The Basuto or Basotho Pony was an African breed of small horse. It developed in the territory that is now South Africa, but is more closely associated with Lesotho (formerly Basutoland). In the twenty-first century it is reported to be extinct or close to extinction.

== History ==

The origins of the Basuto Pony go back to the horses taken to southern Africa by the Dutch settlers who established the first European settlement in the area of the Cape of Storms in 1652 – there were no indigenous horses in the area. The first four of these were imported from Java by the Dutch East India Company in 1653; it is likely that they were of Arab or Barb type, but some may have been of Mongolian origin, as Mongolian horses had earlier been introduced to Java. A few Persian Arab stallions were later added to the horse population in the area when a ship sailing from Java to Persia ran aground on the South African coast. From about 1820 European horses of many types – Cleveland Bay, Friesian, Hackney, Norfolk Trotter, Oldenburger and Thoroughbred – were imported and cross-bred with local stock with the aim of increasing its size and "quality"; the Basuto Pony derives from horses that escaped this inter-breeding, many of which were taken into Basutoland at about the time of king Moshoeshoe I, the 1820s.

In the early twentieth century the breed was close to extinction; an unsuccessful attempt to introduce Highland Pony blood was made in 1917. a conservation project involving cross-breeding with the Connemara Pony was initiated in the 1970s.

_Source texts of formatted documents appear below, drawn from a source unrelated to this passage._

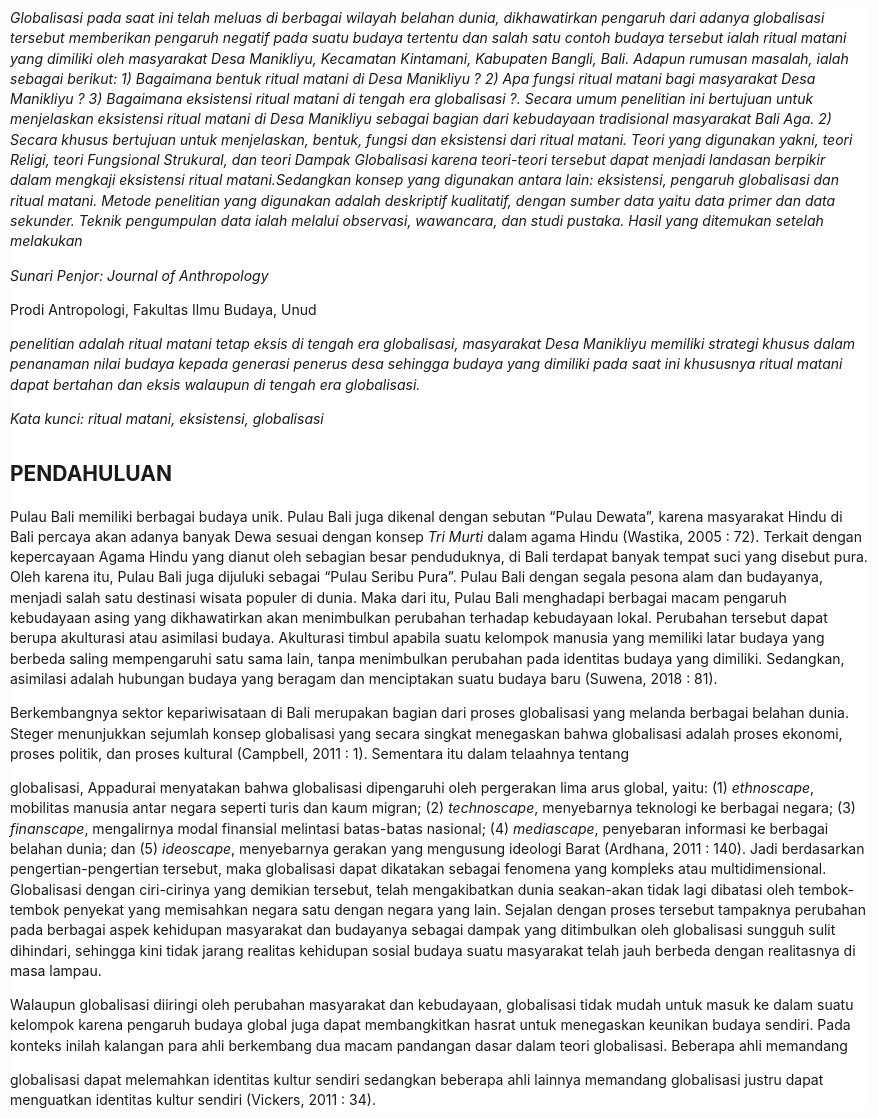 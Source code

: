 <p><span class="font1" style="font-style:italic;">Globalisasi pada saat ini telah meluas di berbagai wilayah belahan dunia, dikhawatirkan pengaruh dari adanya globalisasi tersebut memberikan pengaruh negatif pada suatu budaya tertentu dan salah satu contoh budaya tersebut ialah ritual matani yang dimiliki oleh masyarakat Desa Manikliyu, Kecamatan Kintamani, Kabupaten Bangli, Bali. Adapun rumusan masalah, ialah sebagai berikut: 1) Bagaimana bentuk ritual matani di Desa Manikliyu ? 2) Apa fungsi ritual matani bagi masyarakat Desa Manikliyu ? 3) Bagaimana eksistensi ritual matani di tengah era globalisasi ?. Secara umum penelitian ini bertujuan untuk menjelaskan eksistensi ritual matani di Desa Manikliyu sebagai bagian dari kebudayaan tradisional masyarakat Bali Aga. 2) Secara khusus bertujuan untuk menjelaskan, bentuk, fungsi dan eksistensi dari ritual matani. Teori yang digunakan yakni, teori Religi, teori Fungsional Strukural, dan teori Dampak Globalisasi karena teori-teori tersebut dapat menjadi landasan berpikir dalam mengkaji eksistensi ritual matani.Sedangkan konsep yang digunakan antara lain: eksistensi, pengaruh globalisasi dan ritual matani. Metode penelitian yang digunakan adalah deskriptif kualitatif, dengan sumber data yaitu data primer dan data sekunder. Teknik pengumpulan data ialah melalui observasi, wawancara, dan studi pustaka. Hasil yang ditemukan setelah melakukan</span></p>
<p><span class="font0" style="font-style:italic;">Sunari Penjor: Journal of Anthropology</span></p>
<p><span class="font0">Prodi Antropologi, Fakultas Ilmu Budaya, Unud</span></p>
<p><span class="font1" style="font-style:italic;">penelitian adalah ritual matani tetap eksis di tengah era globalisasi, masyarakat Desa Manikliyu memiliki strategi khusus dalam penanaman nilai budaya kepada generasi penerus desa sehingga budaya yang dimiliki pada saat ini khususnya ritual matani dapat bertahan dan eksis walaupun di tengah era globalisasi.</span></p>
<p><span class="font1" style="font-style:italic;">Kata kunci: ritual matani, eksistensi, globalisasi</span></p>
<h2><a name="bookmark8"></a><span class="font2" style="font-weight:bold;"><a name="bookmark9"></a>PENDAHULUAN</span></h2>
<p><span class="font2">Pulau Bali memiliki berbagai budaya unik. Pulau Bali juga dikenal dengan sebutan “Pulau Dewata”, karena masyarakat Hindu di Bali percaya akan adanya banyak Dewa sesuai dengan konsep </span><span class="font2" style="font-style:italic;">Tri Murti</span><span class="font2"> dalam agama Hindu (Wastika, 2005 : 72). Terkait dengan kepercayaan Agama Hindu yang dianut oleh sebagian besar penduduknya, di Bali terdapat banyak tempat suci yang disebut pura. Oleh karena itu, Pulau Bali juga dijuluki sebagai “Pulau Seribu Pura”. Pulau Bali dengan segala pesona alam dan budayanya, menjadi salah satu destinasi wisata populer di dunia. Maka dari itu, Pulau Bali menghadapi berbagai macam pengaruh kebudayaan asing yang dikhawatirkan akan menimbulkan perubahan terhadap kebudayaan lokal. Perubahan tersebut dapat berupa akulturasi atau asimilasi budaya. Akulturasi timbul apabila suatu kelompok manusia yang memiliki latar budaya yang berbeda saling mempengaruhi satu sama lain, tanpa menimbulkan perubahan pada identitas budaya yang dimiliki. Sedangkan, asimilasi adalah hubungan budaya yang beragam dan menciptakan suatu budaya baru (Suwena, 2018 : 81).</span></p>
<p><span class="font2">Berkembangnya sektor kepariwisataan di Bali merupakan bagian dari proses globalisasi yang melanda berbagai belahan dunia. Steger menunjukkan sejumlah konsep globalisasi yang secara singkat menegaskan bahwa globalisasi adalah proses ekonomi, proses politik, dan proses kultural (Campbell, 2011 : 1). Sementara itu dalam telaahnya tentang</span></p>
<p><span class="font2">globalisasi, Appadurai menyatakan bahwa globalisasi dipengaruhi oleh pergerakan lima arus global, yaitu: (1) </span><span class="font2" style="font-style:italic;">ethnoscape</span><span class="font2">, mobilitas manusia antar negara seperti turis dan kaum migran; (2) </span><span class="font2" style="font-style:italic;">technoscape</span><span class="font2">, menyebarnya teknologi ke berbagai negara; (3) </span><span class="font2" style="font-style:italic;">finanscape</span><span class="font2">, mengalirnya modal finansial melintasi batas-batas nasional; (4) </span><span class="font2" style="font-style:italic;">mediascape</span><span class="font2">, penyebaran informasi ke berbagai belahan dunia; dan (5) </span><span class="font2" style="font-style:italic;">ideoscape</span><span class="font2">, menyebarnya gerakan yang mengusung ideologi Barat (Ardhana, 2011 : 140). Jadi berdasarkan pengertian-pengertian tersebut, maka globalisasi dapat dikatakan sebagai fenomena yang kompleks atau multidimensional. Globalisasi dengan ciri-cirinya yang demikian tersebut, telah mengakibatkan dunia seakan-akan tidak lagi dibatasi oleh tembok-tembok penyekat yang memisahkan negara satu dengan negara yang lain. Sejalan dengan proses tersebut tampaknya perubahan pada berbagai aspek kehidupan masyarakat dan budayanya sebagai dampak yang ditimbulkan oleh globalisasi sungguh sulit dihindari, sehingga kini tidak jarang realitas kehidupan sosial budaya suatu masyarakat telah jauh berbeda dengan realitasnya di masa lampau.</span></p>
<p><span class="font2">Walaupun globalisasi diiringi oleh perubahan masyarakat dan kebudayaan, globalisasi tidak mudah untuk masuk ke dalam suatu kelompok karena pengaruh budaya global juga dapat membangkitkan hasrat untuk menegaskan keunikan budaya sendiri. Pada konteks inilah kalangan para ahli berkembang dua macam pandangan dasar dalam teori globalisasi. Beberapa ahli memandang</span></p>
<p><span class="font2">globalisasi dapat melemahkan identitas kultur sendiri sedangkan beberapa ahli lainnya memandang globalisasi justru dapat menguatkan identitas kultur sendiri (Vickers, 2011 : 34).</span></p> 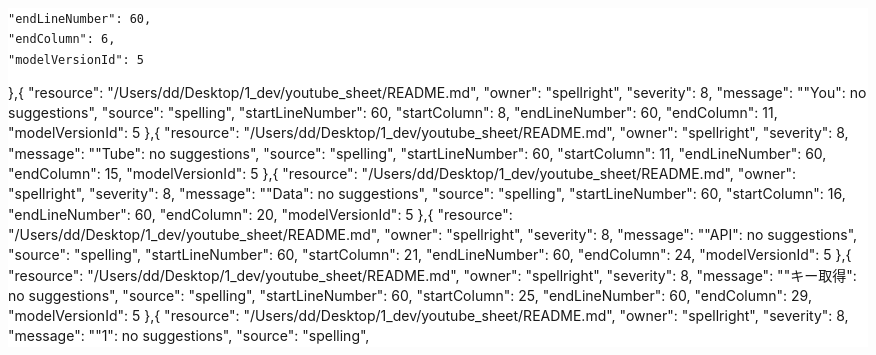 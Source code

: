 	"endLineNumber": 60,
	"endColumn": 6,
	"modelVersionId": 5
},{
	"resource": "/Users/dd/Desktop/1_dev/youtube_sheet/README.md",
	"owner": "spellright",
	"severity": 8,
	"message": "\"You\": no suggestions",
	"source": "spelling",
	"startLineNumber": 60,
	"startColumn": 8,
	"endLineNumber": 60,
	"endColumn": 11,
	"modelVersionId": 5
},{
	"resource": "/Users/dd/Desktop/1_dev/youtube_sheet/README.md",
	"owner": "spellright",
	"severity": 8,
	"message": "\"Tube\": no suggestions",
	"source": "spelling",
	"startLineNumber": 60,
	"startColumn": 11,
	"endLineNumber": 60,
	"endColumn": 15,
	"modelVersionId": 5
},{
	"resource": "/Users/dd/Desktop/1_dev/youtube_sheet/README.md",
	"owner": "spellright",
	"severity": 8,
	"message": "\"Data\": no suggestions",
	"source": "spelling",
	"startLineNumber": 60,
	"startColumn": 16,
	"endLineNumber": 60,
	"endColumn": 20,
	"modelVersionId": 5
},{
	"resource": "/Users/dd/Desktop/1_dev/youtube_sheet/README.md",
	"owner": "spellright",
	"severity": 8,
	"message": "\"API\": no suggestions",
	"source": "spelling",
	"startLineNumber": 60,
	"startColumn": 21,
	"endLineNumber": 60,
	"endColumn": 24,
	"modelVersionId": 5
},{
	"resource": "/Users/dd/Desktop/1_dev/youtube_sheet/README.md",
	"owner": "spellright",
	"severity": 8,
	"message": "\"キー取得\": no suggestions",
	"source": "spelling",
	"startLineNumber": 60,
	"startColumn": 25,
	"endLineNumber": 60,
	"endColumn": 29,
	"modelVersionId": 5
},{
	"resource": "/Users/dd/Desktop/1_dev/youtube_sheet/README.md",
	"owner": "spellright",
	"severity": 8,
	"message": "\"1\": no suggestions",
	"source": "spelling", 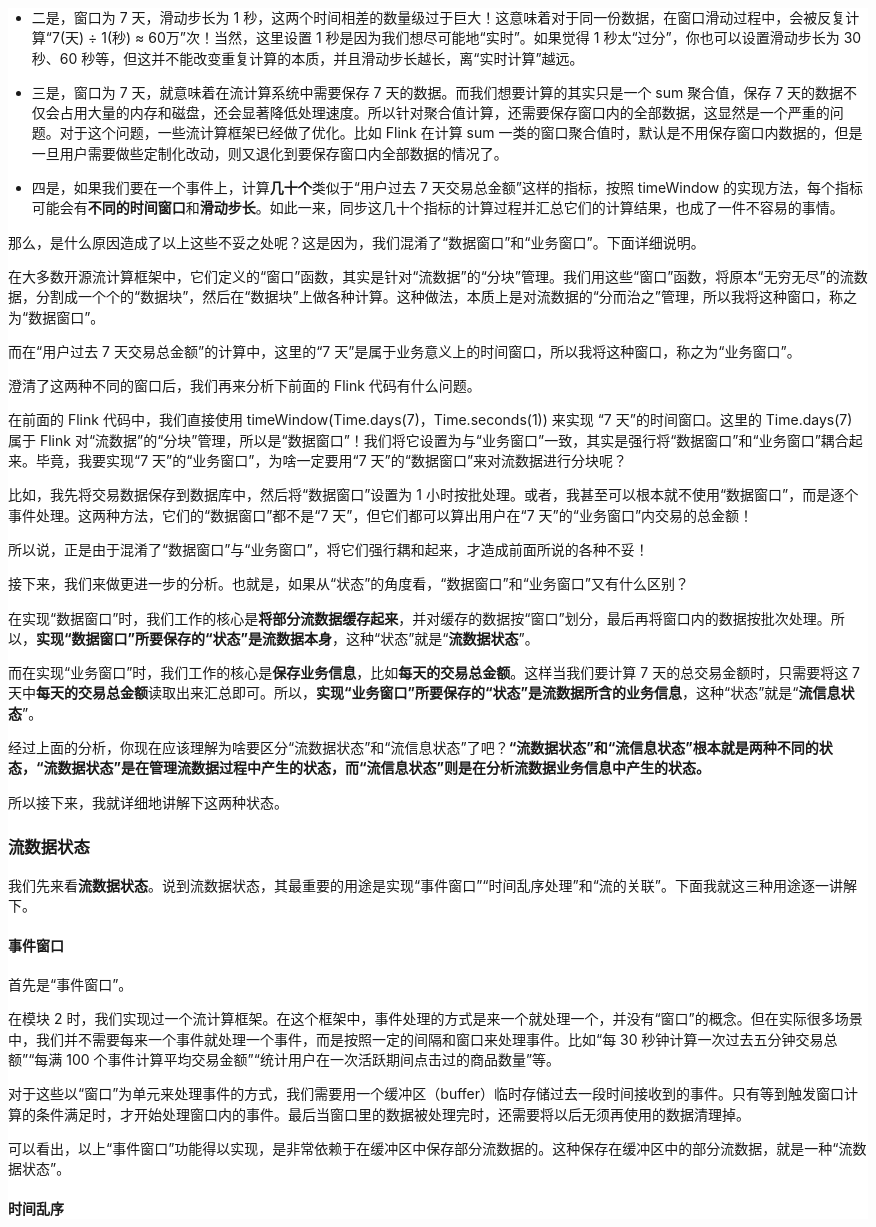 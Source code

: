 -   二是，窗口为 7 天，滑动步长为 1 秒，这两个时间相差的数量级过于巨大！这意味着对于同一份数据，在窗口滑动过程中，会被反复计算“7(天) ÷ 1(秒) ≈ 60万”次！当然，这里设置 1 秒是因为我们想尽可能地“实时”。如果觉得 1 秒太“过分”，你也可以设置滑动步长为 30 秒、60 秒等，但这并不能改变重复计算的本质，并且滑动步长越长，离“实时计算”越远。
    
-   三是，窗口为 7 天，就意味着在流计算系统中需要保存 7 天的数据。而我们想要计算的其实只是一个 sum 聚合值，保存 7 天的数据不仅会占用大量的内存和磁盘，还会显著降低处理速度。所以针对聚合值计算，还需要保存窗口内的全部数据，这显然是一个严重的问题。对于这个问题，一些流计算框架已经做了优化。比如 Flink 在计算 sum 一类的窗口聚合值时，默认是不用保存窗口内数据的，但是一旦用户需要做些定制化改动，则又退化到要保存窗口内全部数据的情况了。
    
-   四是，如果我们要在一个事件上，计算**几十个**类似于“用户过去 7 天交易总金额”这样的指标，按照 timeWindow 的实现方法，每个指标可能会有**不同的时间窗口**和**滑动步长**。如此一来，同步这几十个指标的计算过程并汇总它们的计算结果，也成了一件不容易的事情。
    

那么，是什么原因造成了以上这些不妥之处呢？这是因为，我们混淆了“数据窗口”和“业务窗口”。下面详细说明。

在大多数开源流计算框架中，它们定义的“窗口”函数，其实是针对“流数据”的“分块”管理。我们用这些“窗口”函数，将原本“无穷无尽”的流数据，分割成一个个的“数据块”，然后在“数据块”上做各种计算。这种做法，本质上是对流数据的“分而治之”管理，所以我将这种窗口，称之为“数据窗口”。

而在“用户过去 7 天交易总金额”的计算中，这里的“7 天”是属于业务意义上的时间窗口，所以我将这种窗口，称之为“业务窗口”。

澄清了这两种不同的窗口后，我们再来分析下前面的 Flink 代码有什么问题。

在前面的 Flink 代码中，我们直接使用 timeWindow(Time.days(7)，Time.seconds(1)) 来实现 “7 天”的时间窗口。这里的 Time.days(7) 属于 Flink 对“流数据”的“分块”管理，所以是“数据窗口”！我们将它设置为与“业务窗口”一致，其实是强行将“数据窗口”和“业务窗口”耦合起来。毕竟，我要实现“7 天”的“业务窗口”，为啥一定要用“7 天”的“数据窗口”来对流数据进行分块呢？

比如，我先将交易数据保存到数据库中，然后将“数据窗口”设置为 1 小时按批处理。或者，我甚至可以根本就不使用“数据窗口”，而是逐个事件处理。这两种方法，它们的“数据窗口”都不是“7 天”，但它们都可以算出用户在“7 天”的“业务窗口”内交易的总金额！

所以说，正是由于混淆了“数据窗口”与“业务窗口”，将它们强行耦和起来，才造成前面所说的各种不妥！

接下来，我们来做更进一步的分析。也就是，如果从“状态”的角度看，“数据窗口”和“业务窗口”又有什么区别？

在实现“数据窗口”时，我们工作的核心是**将部分流数据缓存起来**，并对缓存的数据按“窗口”划分，最后再将窗口内的数据按批次处理。所以，**实现“数据窗口”所要保存的“状态”是流数据本身**，这种“状态”就是“**流数据状态**”。

而在实现“业务窗口”时，我们工作的核心是**保存业务信息**，比如**每天的交易总金额**。这样当我们要计算 7 天的总交易金额时，只需要将这 7 天中**每天的交易总金额**读取出来汇总即可。所以，**实现“业务窗口”所要保存的“状态”是流数据所含的业务信息**，这种“状态”就是“**流信息状态**”。

经过上面的分析，你现在应该理解为啥要区分“流数据状态”和“流信息状态”了吧？**“流数据状态”和“流信息状态”根本就是两种不同的状态，“流数据状态”是在管理流数据过程中产生的状态，而“流信息状态”则是在分析流数据业务信息中产生的状态。**

所以接下来，我就详细地讲解下这两种状态。

### 流数据状态

我们先来看**流数据状态**。说到流数据状态，其最重要的用途是实现“事件窗口”“时间乱序处理”和“流的关联”。下面我就这三种用途逐一讲解下。

#### 事件窗口

首先是“事件窗口”。

在模块 2 时，我们实现过一个流计算框架。在这个框架中，事件处理的方式是来一个就处理一个，并没有“窗口”的概念。但在实际很多场景中，我们并不需要每来一个事件就处理一个事件，而是按照一定的间隔和窗口来处理事件。比如“每 30 秒钟计算一次过去五分钟交易总额”“每满 100 个事件计算平均交易金额”“统计用户在一次活跃期间点击过的商品数量”等。

对于这些以“窗口”为单元来处理事件的方式，我们需要用一个缓冲区（buffer）临时存储过去一段时间接收到的事件。只有等到触发窗口计算的条件满足时，才开始处理窗口内的事件。最后当窗口里的数据被处理完时，还需要将以后无须再使用的数据清理掉。

可以看出，以上“事件窗口”功能得以实现，是非常依赖于在缓冲区中保存部分流数据的。这种保存在缓冲区中的部分流数据，就是一种“流数据状态”。

#### 时间乱序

It was listed as "extinct" by the Food and Agriculture Organization of the United Nations in 2007, and in 2025 was listed in DAD-IS with the same conservation status.

== Characteristics ==

The Basotho Pony is a small, sturdy horse; height at the withers does not exceed 147 cm.

It is well adapted to the mountain terrain in which it lives – it has good endurance, can withstand extreme temperatures, can graze on poor pasture and has strong thick-walled hooves that do not need to be shod. It has two gaits in addition to the usual walk, trot and gallop, one of them the stepped rack known in South Africa as the trippel.

The coat may be grey or any of the usual dark colours.

== Use ==

The horses were used by Sotho people for riding in the harsh mountain terrain of Lesotho, which lies entirely at over 1400 m above sea level.